The Long Goodbye – Living with Alzheimer’s and Why You Need an Estate Plan

Alzheimer’s disease has made numerous headlines recently. Country music legend Glenn Campbell won a Grammy award for his heartbreaking song “I’m Not Gonna Miss You” which provides insight into the singer’s steady decline after being diagnosed with Alzheimer’s disease. In addition, the movie “Still Alice” was released, which is based on the best-selling book (same title). ABC News also did a report providing a glimpse into what life is like with Alzheimer’s. Check out the video here:

It’s clear that Alzheimer’s is a cruel and tragic disease. It’s often referred to as the “Long Goodbye” because it doesn’t hit you all at once. You steadily fade away and, despite having the appearance of normalcy to the outside world, your mind is being ravaged by this awful disease. In some rare cases, people as young as 50 years of age have been diagnosed with early onset Alzheimer’s.

In my family, my father was diagnosed with Alzeimer’s at the age of 70 and his estate plan did not address the issue of mental disability. Well, I should say his estate plan addressed mental disability like many plans I have reviewed since that time. My father had a boilerplate form called a “Health Care Power of Attorney or Advance Medical Directive.” In that form, there was a standard definition of disability that read as follows:

“If 2 licensed physicians determine you are disabled” then you are considered disabled.

If this generic definition of disability is satisfied, another boilerplate list of powers kicked in for his designated Health Care Agent (who was my mom). The list of powers looked liked the following:

(a) you can check me into the hospital;
(b) you can check me into a nursing home;
(c) you can keep me home and give me home based medical care. The decision on which path to take was left to my mom and the family.

I have several issues with this type of disability planning.

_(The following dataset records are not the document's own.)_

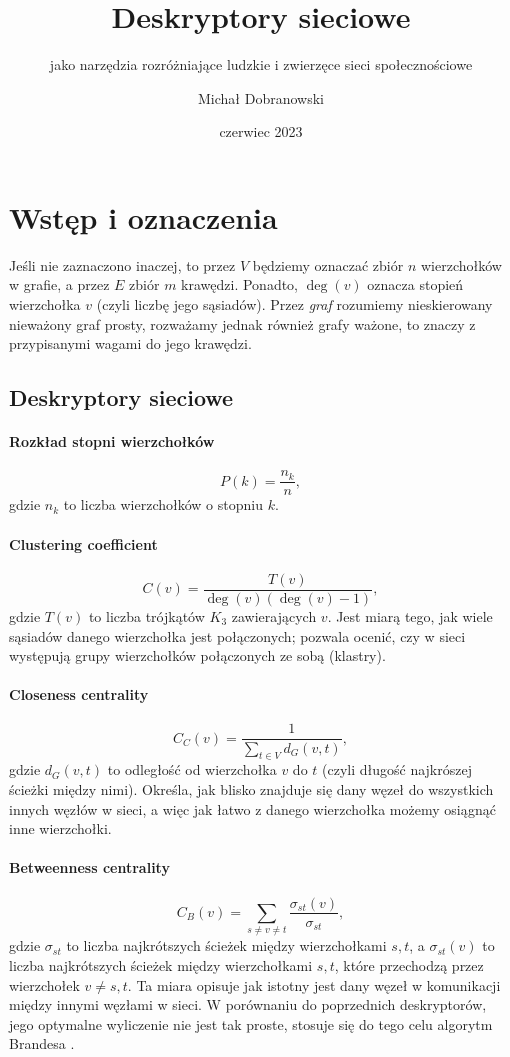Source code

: \documentclass[11pt]{scrartcl}
\title{Deskryptory sieciowe}
\subtitle{jako narzędzia rozróżniające ludzkie i zwierzęce sieci społecznościowe}
\author{Michał Dobranowski}
\date{czerwiec 2023}
\begin{document}
\maketitle
\tableofcontents
\eject

\section{Wstęp i oznaczenia}
Jeśli nie zaznaczono inaczej, to przez $V$ będziemy oznaczać zbiór $n$ wierzchołków w grafie, a przez $E$ zbiór $m$ krawędzi. Ponadto, $\deg(v)$ oznacza stopień wierzchołka $v$ (czyli liczbę jego sąsiadów). Przez \textit{graf} rozumiemy nieskierowany nieważony graf prosty, rozważamy jednak również grafy ważone, to znaczy z przypisanymi wagami do jego krawędzi.

\subsection{Deskryptory sieciowe}
\paragraph*{Rozkład stopni wierzchołków}
\[ P(k) = \frac{n_k}{n}, \]
gdzie $n_k$ to liczba wierzchołków o stopniu $k$.

\paragraph*{Clustering coefficient}
\[ C(v) = \frac{T(v)}{\deg(v)(\deg(v) - 1)}, \]
gdzie $T(v)$ to liczba trójkątów $K_3$ zawierających $v$. Jest miarą tego, jak wiele sąsiadów danego wierzchołka jest połączonych; pozwala ocenić, czy w sieci występują grupy wierzchołków połączonych ze sobą (klastry).

\paragraph*{Closeness centrality}
\[ C_C(v) = \frac{1}{\sum\limits_{t \in V} d_G(v, t)}, \]
gdzie $d_G(v, t)$ to odległość od wierzchołka $v$ do $t$ (czyli długość najkrószej ścieżki między nimi). Określa, jak blisko znajduje się dany węzeł do wszystkich innych węzłów w sieci, a więc jak łatwo z danego wierzchołka możemy osiągnąć inne wierzchołki.

\paragraph*{Betweenness centrality}
\[ C_B(v) = \sum_{s\neq v\neq t} \frac{\sigma_{st}(v)}{\sigma_{st}}, \]
gdzie $\sigma_{st}$ to liczba najkrótszych ścieżek między wierzchołkami $s, t$, a $\sigma_{st}(v)$ to liczba najkrótszych ścieżek między wierzchołkami $s, t$, które przechodzą przez wierzchołek $v \neq s, t$. Ta miara opisuje jak istotny jest dany węzeł w komunikacji między innymi węzłami w sieci. W porównaniu do poprzednich deskryptorów, jego optymalne wyliczenie nie jest tak proste, stosuje się do tego celu algorytm Brandesa \cite{Brandes2001}.
\end{document}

First, can any two doctors anywhere in the world determine I am disabled or does it have to be my doctor? Also, I prefer to have one or two family members involved in making the decision whether I am able to manage my financial affairs or not.

Alzheimer’s is not a disease that you just wake up with one day. It is a progressive, degenerative disease where the family members have the best ability to determine the timing of when disability is a real issue. As far as the list of generic powers, my advice to my clients is to not burden your family with making that decision for you as it is very difficult emotionally and financially. My preference is to be taken care of at home as long as reasonably possible both financially, healthcare wise, and emotionally.

We are exploring the financial options with our financial advisor on my financial options. Collaboration between the estate planner and financial planner in my father’s plan was non-existent. This is a big mistake that I see many people make. In my family, it would have taken tremendous pressure off of my mother if my father explained (which I believe he would have done if he was counseled properly) his wishes not to burden the family beyond a specific point and provide care outside of our home. My mother did not know his wishes and she kept him at home long after it was financially reasonable (as well as emotionally). My father’s retirement was exhausted by the time he passed away due to the high costs of home care and my mother still feels the financial impact of my father’s illness.

You and your loved ones need to be prepared and be counseled on the relevant issues. If you have a financial advisor, then they should be included in the conversation so that good decisions can be made. Do you want to be taken care of by a particular person or be admitted to a particular facility? Do you have enough funds in your estate to cover those costs? These are important questions that need to be answered.